# CLDR Specification Conformance

THe implementation fully meets the [TR35-8 PersonNames](https://www.unicode.org/reports/tr35/tr35-personNames.html) specification but there are some differences in test results for a few locales.

This document describes cases where the CLDR person name test data produces results that are inconsistent with the specification text in [TR35-8 PersonNames](https://www.unicode.org/reports/tr35/tr35-personNames.html). These are filed as potential specification or test data bugs.

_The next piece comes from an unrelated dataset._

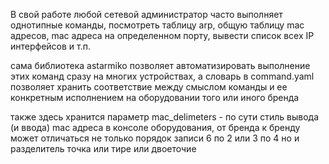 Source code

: В свой работе любой сетевой администратор часто выполняет однотипные команды, посмотреть таблицу arp, общую таблицу mac адресов, mac адреса на определенном порту, вывести список всех IP интерфейсов и т.п.

сама библиотека astarmiko позволяет автоматизировать выполнение этих команд сразу на многих устройствах, а словарь в command.yaml позволяет хранить соответствие между смыслом команды и ее конкретным исполнением на оборудовании того или иного бренда

также здесь хранится параметр mac_delimeters - по сути стиль вывода (и ввода) mac адреса в консоле оборудования, от бренда к бренду может отличаться не только порядок записи 6 по 2 или 3 по 4 но и разделитель точка или тире или двоеточие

## 1. Format Selection Tiebreaker Inconsistency (es_US, es_MX, es_419)

### Affected locales

`es_US`, `es_MX`, `es_419`

### Summary

When two namePatterns have equal numbers of populated fields, the spec says to select the pattern with the fewest unpopulated fields. The CLDR test data expects the pattern with MORE unpopulated fields to be selected in certain cases, contradicting the spec.

### Specification text

From [Choose a namePattern](https://www.unicode.org/reports/tr35/tr35-personNames.html#choose-a-namepattern):

> 1. Find the set of patterns with the most populated fields.
> 2. If there is just one element in that set, use it.
> 3. Otherwise, among that set, find the set of patterns with the fewest unpopulated fields.
> 4. If there is just one element in that set, use it.
> 5. Otherwise, take the pattern that is alphabetically least.

### How to reproduce

Locale `es_MX`, format parameters: `order: sorting, length: long, usage: referring, formality: informal`.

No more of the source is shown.